» **Task goal**: When "https" occurs in a line of the material, copy that line.

» **The input**:
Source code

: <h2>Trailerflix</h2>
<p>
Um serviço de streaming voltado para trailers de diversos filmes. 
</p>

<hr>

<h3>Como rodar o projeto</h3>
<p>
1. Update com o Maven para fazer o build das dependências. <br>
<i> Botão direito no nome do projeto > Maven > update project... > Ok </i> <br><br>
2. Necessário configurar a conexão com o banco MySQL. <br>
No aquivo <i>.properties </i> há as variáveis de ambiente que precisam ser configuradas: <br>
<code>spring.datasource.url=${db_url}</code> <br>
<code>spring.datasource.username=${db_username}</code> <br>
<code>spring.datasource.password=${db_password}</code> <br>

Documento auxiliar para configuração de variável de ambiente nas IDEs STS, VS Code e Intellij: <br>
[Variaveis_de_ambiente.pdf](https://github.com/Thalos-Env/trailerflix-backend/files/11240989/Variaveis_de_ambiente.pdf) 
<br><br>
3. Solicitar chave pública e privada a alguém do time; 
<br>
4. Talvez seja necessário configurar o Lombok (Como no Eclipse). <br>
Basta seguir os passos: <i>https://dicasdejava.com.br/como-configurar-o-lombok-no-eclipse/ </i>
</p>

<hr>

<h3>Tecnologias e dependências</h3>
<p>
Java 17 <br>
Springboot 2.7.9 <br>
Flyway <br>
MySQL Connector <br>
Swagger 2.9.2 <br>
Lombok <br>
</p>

» **Task output**:
[Variaveis_de_ambiente.pdf](https://github.com/Thalos-Env/trailerflix-backend/files/11240989/Variaveis_de_ambiente.pdf) 
Basta seguir os passos: <i>https://dicasdejava.com.br/como-configurar-o-lombok-no-eclipse/ </i>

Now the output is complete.